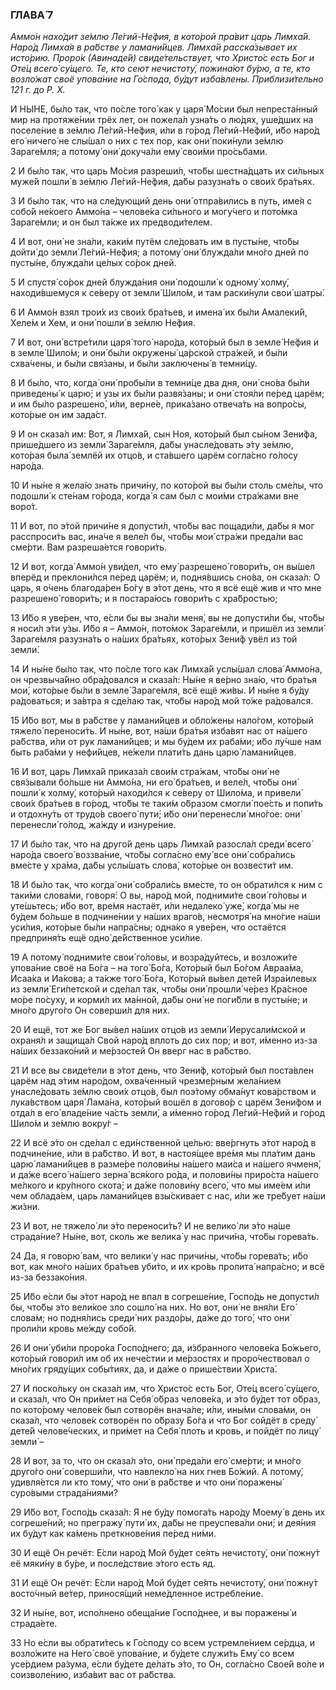 ### ГЛАВА́ 7

_Аммо́н нахо́дит зе́млю Ле́гий-Не́фия, в кото́рой пра́вит царь Лимха́й. Наро́д Лимха́я в ра́бстве у ламани́йцев. Лимха́й расска́зывает их исто́рию. Проро́к (Авинаде́й) свиде́тельствует, что Христо́с есть Бог и Оте́ц всего́ су́щего. Те, кто сеют нечистоту́, пожина́ют бу́рю, а те, кто возло́жат своё упова́ние на Го́спода, бу́дут изба́влены. Приблизи́тельно 121 г. до Р. Х._

И НЫ́НЕ, бы́ло так, что по́сле того́ как у царя́ Мо́сии был непреста́нный мир на протяже́нии трёх лет, он пожела́л узна́ть о лю́дях, уше́дших на поселе́ние в зе́млю Ле́гий-Не́фия, и́ли в го́род Ле́гий-Не́фий, и́бо наро́д его́ ничего́ не слы́шал о них с тех пор, как они́ поки́нули зе́млю Зараге́мля; а потому́ они́ докуча́ли ему́ свои́ми про́сьбами.

2 И бы́ло так, что царь Мо́сия разреши́л, что́бы шестна́дцать их си́льных муже́й пошли́ в зе́млю Ле́гий-Не́фия, да́бы разузна́ть о свои́х бра́тьях.

3 И бы́ло так, что на сле́дующий день они́ отпра́вились в путь, име́я с собо́й не́коего Аммо́на – челове́ка си́льного и могу́чего и пото́мка Зараге́мли; и он был та́кже их предводи́телем.

4 И вот, они́ не зна́ли, каки́м путём сле́довать им в пусты́не, что́бы дойти́ до земли́ Ле́гий-Не́фия; а потому́ они́ блужда́ли мно́го дней по пусты́не, блужда́ли це́лых со́рок дней.

5 И спустя́ со́рок дней блужда́ния они́ подошли́ к одному́ холму́, находи́вшемуся к се́веру от земли́ Шило́м, и там раски́нули свои́ шатры́.

6 И Аммо́н взял трои́х из свои́х бра́тьев, и имена́ их бы́ли Амалеки́й, Хеле́м и Хем, и они́ пошли́ в зе́млю Не́фия.

7 И вот, они́ встре́тили царя́ того́ наро́да, кото́рый был в земле́ Не́фия и в земле́ Шило́м; и они́ бы́ли окружены́ ца́рской стра́жей, и бы́ли схва́чены, и бы́ли свя́заны, и бы́ли заключены́ в темни́цу.

8 И бы́ло, что, когда́ они́ пробы́ли в темни́це два дня, они́ сно́ва бы́ли приведены́ к царю́; и узы их бы́ли развя́заны; и они́ стоя́ли пе́ред царём; и им бы́ло разрешено́, и́ли, верне́е, прика́зано отвеча́ть на вопро́сы, кото́рые он им зада́ст.

9 И он сказа́л им: Вот, я Лимха́й, сын Ноя, кото́рый был сы́ном Зени́фа, прише́дшего из земли́ Зараге́мля, да́бы унасле́довать э́ту зе́млю, кото́рая была́ землёй их отцо́в, и ста́вшего царём согла́сно го́лосу наро́да.

10 И ны́не я жела́ю знать причи́ну, по кото́рой вы бы́ли столь сме́лы, что подошли́ к сте́нам го́рода, когда́ я сам был с мои́ми стра́жами вне воро́т.

11 И вот, по э́той причи́не я допусти́л, что́бы вас пощади́ли, да́бы я мог расспроси́ть вас, ина́че я веле́л бы, что́бы мои́ стра́жи преда́ли вас сме́рти. Вам разреша́ется говори́ть.

12 И вот, когда́ Аммо́н уви́дел, что ему́ разрешено́ говори́ть, он вы́шел вперёд и преклони́лся пе́ред царём; и, подня́вшись сно́ва, он сказа́л: О царь, я о́чень благода́рен Бо́гу в э́тот день, что я всё ещё жив и что мне разрешено́ говори́ть; и я постара́юсь говори́ть с хра́бростью;

13 И́бо я уве́рен, что, е́сли бы вы зна́ли меня́, вы не допусти́ли бы, что́бы я носи́л э́ти у́зы. И́бо я – Аммо́н, пото́мок Зараге́мли, и пришёл из земли́ Зараге́мля разузна́ть о на́ших бра́тьях, кото́рых Зени́ф увёл из той земли́.

14 И ны́не бы́ло так, что по́сле того как Лимха́й услы́шал слова́ Аммо́на, он чрезвыча́йно обра́довался и сказа́л: Ны́не я ве́рно зна́ю, что бра́тья мои́, кото́рые бы́ли в земле́ Зараге́мля, всё ещё жи́вы. И ны́не я бу́ду ра́доваться; и за́втра я сде́лаю так, что́бы наро́д мой то́же ра́довался.

15 И́бо вот, мы в ра́бстве у ламани́йцев и обло́жены нало́гом, кото́рый тяжело́ переноси́ть. И ны́не, вот, на́ши бра́тья изба́вят нас от на́шего ра́бства, и́ли от рук ламани́йцев; и мы бу́дем их раба́ми; и́бо лу́чше нам быть раба́ми у нефи́йцев, не́жели плати́ть дань царю́ ламани́йцев.

16 И вот, царь Лимха́й приказа́л свои́м стра́жам, что́бы они́ не свя́зывали бо́льше ни Аммо́на, ни его́ бра́тьев, и веле́л, что́бы они́ пошли́ к холму́, кото́рый находи́лся к се́веру от Шило́ма, и привели́ свои́х бра́тьев в го́род, что́бы те таки́м о́бразом смогли́ пое́сть и попи́ть и отдохну́ть от трудо́в своего́ пути́; и́бо они́ перенесли́ мно́гое: они́ перенесли́ го́лод, жа́жду и изнуре́ние.

17 И бы́ло так, что на друго́й день царь Лимха́й разосла́л среди́ всего́ наро́да своего́ воззва́ние, что́бы согла́сно ему́ все они́ собра́лись вме́сте у хра́ма, да́бы услы́шать слова́, кото́рые он возвести́т им.

18 И бы́ло так, что когда́ они́ собрали́сь вме́сте, то он обрати́лся к ним с таки́ми слова́ми, говоря́: О вы, наро́д мой, подними́те свои́ го́ловы и уте́шьтесь; и́бо вот, вре́мя настаёт, и́ли недалеко́ уже́, когда́ мы не бу́дем бо́льше в подчине́нии у на́ших враго́в, несмотря́ на мно́гие на́ши уси́лия, кото́рые бы́ли напра́сны; одна́ко я уве́рен, что остаётся предприня́ть ещё одно́ де́йственное уси́лие.

19 А потому́ подними́те свои́ го́ловы, и возра́дуйтесь, и возложи́те упова́ние своё на Бо́га – на того́ Бо́га, Кото́рый был Бо́гом Авраа́ма, Исаа́ка и Иа́кова; а та́кже того́ Бо́га, Кото́рый вы́вел дете́й Изра́илевых из земли́ Еги́петской и сде́лал так, что́бы они́ прошли́ че́рез Кра́сное мо́ре по́суху, и корми́л их ма́нной, да́бы они́ не поги́бли в пусты́не; и мно́го друго́го Он соверши́л для них.

20 И ещё, тот же Бог вы́вел на́ших отцо́в из земли́ Иерусали́мской и охраня́л и защища́л Свой наро́д вплоть до сих пор; и вот, и́менно из-за на́ших беззако́ний и ме́рзостей Он вверг нас в ра́бство.

21 И все вы свиде́тели в э́тот день, что Зени́ф, кото́рый был поста́влен царём над э́тим наро́дом, охва́ченный чрезме́рным жела́нием унасле́довать зе́млю свои́х отцо́в, был поэ́тому обма́нут кова́рством и лука́вством царя́ Лама́на, кото́рый вошёл в догово́р с царём Зени́фом и отда́л в его́ владе́ние ча́сть земли́, а и́менно го́род Ле́гий-Не́фий и го́род Шило́м и зе́млю вокру́г –

22 И всё э́то он сде́лал с еди́нственной це́лью: вве́ргнуть э́тот наро́д в подчине́ние, и́ли в ра́бство. И вот, в настоя́щее вре́мя мы пла́тим дань царю́ ламани́йцев в разме́ре полови́ны на́шего маи́са и на́шего ячменя́, и да́же всего́ на́шего зерна́ вся́кого ро́да, и полови́ны приро́ста на́шего ме́лкого и кру́пного скота́; и да́же полови́ну всего́, что мы име́ем и́ли чем облада́ем, царь ламани́йцев взы́скивает с нас, и́ли же тре́бует на́ши жи́зни.

23 И вот, не тяжело́ ли э́то переноси́ть? И не велико́ ли э́то на́ше страда́ние? Ны́не, вот, сколь же велика́ у нас причи́на, что́бы горева́ть.

24 Да, я говорю́ вам, что велики́ у нас причи́ны, что́бы горева́ть; и́бо вот, как мно́го на́ших бра́тьев уби́то, и их кро́вь пролита́ напра́сно; и всё из-за беззако́ния.

25 И́бо е́сли бы э́тот наро́д не впал в согреше́ние, Госпо́дь не допусти́л бы, что́бы э́то вели́кое зло сошло́ на них. Но вот, они́ не вня́ли Его́ слова́м; но подня́лись среди́ них раздо́ры, да́же до того́, что они́ проли́ли кровь ме́жду собо́й.

26 И они́ уби́ли проро́ка Госпо́днего; да, и́збранного челове́ка Бо́жьего, кото́рый говори́л им об их нече́стии и ме́рзостях и проро́чествовал о мно́гих гряду́щих собы́тиях, да, и да́же о прише́ствии Христа́.

27 И поско́льку он сказа́л им, что Христо́с есть Бог, Оте́ц всего́ су́щего, и сказа́л, что Он при́мет на Себя́ о́браз челове́ка, и э́то бу́дет тот о́браз, по кото́рому челове́к был сотворён внача́ле; и́ли, ины́ми слова́ми, он сказа́л, что челове́к сотворён по о́бразу Бо́га и что Бог сойдёт в среду́ дете́й челове́ческих, и при́мет на Себя́ плоть и кровь, и пойдёт по лицу́ земли́ –

28 И вот, за то, что он сказа́л э́то, они́ преда́ли его́ сме́рти; и мно́го друго́го они́ соверши́ли, что навлекло́ на них гнев Бо́жий. А потому́, удивля́ется ли кто тому́, что они́ в ра́бстве и что они́ поражены́ суро́выми страда́ниями?

29 И́бо вот, Госпо́дь сказа́л: Я не бу́ду помога́ть наро́ду Моему́ в день их согреше́ний; но прегражу́ пути́ их, да́бы не преуспева́ли они́; и дея́ния их бу́дут как ка́мень преткнове́ния пе́ред ни́ми.

30 И ещё Он речёт: Е́сли наро́д Мой бу́дет се́ять нечистоту́, они́ пожну́т её мяки́ну в бу́ре, и после́дствие э́того есть яд.

31 И ещё Он речёт: Е́сли наро́д Мой бу́дет се́ять нечистоту́, они́ пожну́т восто́чный ве́тер, принося́щий неме́дленное истребле́ние.

32 И ны́не, вот, испо́лнено обеща́ние Госпо́днее, и вы поражены́ и страда́ете.

33 Но е́сли вы обрати́тесь к Го́споду со всем устремле́нием се́рдца, и возло́жите на Него́ своё упова́ние, и бу́дете служи́ть Ему́ со всем усе́рдием ра́зума, е́сли бу́дете де́лать э́то, то Он, согла́сно Свое́й во́ле и соизволе́нию, изба́вит вас от ра́бства.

◆ **Your goal**: Out of the material above, output word for word the line with "5 И спустя́", the line with "10 И ны́не я", and all lines between them, with nothing else.

◆ **Solved exercise**:
5 И спустя́ со́рок дней блужда́ния они́ подошли́ к одному́ холму́, находи́вшемуся к се́веру от земли́ Шило́м, и там раски́нули свои́ шатры́.

6 И Аммо́н взял трои́х из свои́х бра́тьев, и имена́ их бы́ли Амалеки́й, Хеле́м и Хем, и они́ пошли́ в зе́млю Не́фия.

7 И вот, они́ встре́тили царя́ того́ наро́да, кото́рый был в земле́ Не́фия и в земле́ Шило́м; и они́ бы́ли окружены́ ца́рской стра́жей, и бы́ли схва́чены, и бы́ли свя́заны, и бы́ли заключены́ в темни́цу.

8 И бы́ло, что, когда́ они́ пробы́ли в темни́це два дня, они́ сно́ва бы́ли приведены́ к царю́; и узы их бы́ли развя́заны; и они́ стоя́ли пе́ред царём; и им бы́ло разрешено́, и́ли, верне́е, прика́зано отвеча́ть на вопро́сы, кото́рые он им зада́ст.

9 И он сказа́л им: Вот, я Лимха́й, сын Ноя, кото́рый был сы́ном Зени́фа, прише́дшего из земли́ Зараге́мля, да́бы унасле́довать э́ту зе́млю, кото́рая была́ землёй их отцо́в, и ста́вшего царём согла́сно го́лосу наро́да.

10 И ны́не я жела́ю знать причи́ну, по кото́рой вы бы́ли столь сме́лы, что подошли́ к сте́нам го́рода, когда́ я сам был с мои́ми стра́жами вне воро́т.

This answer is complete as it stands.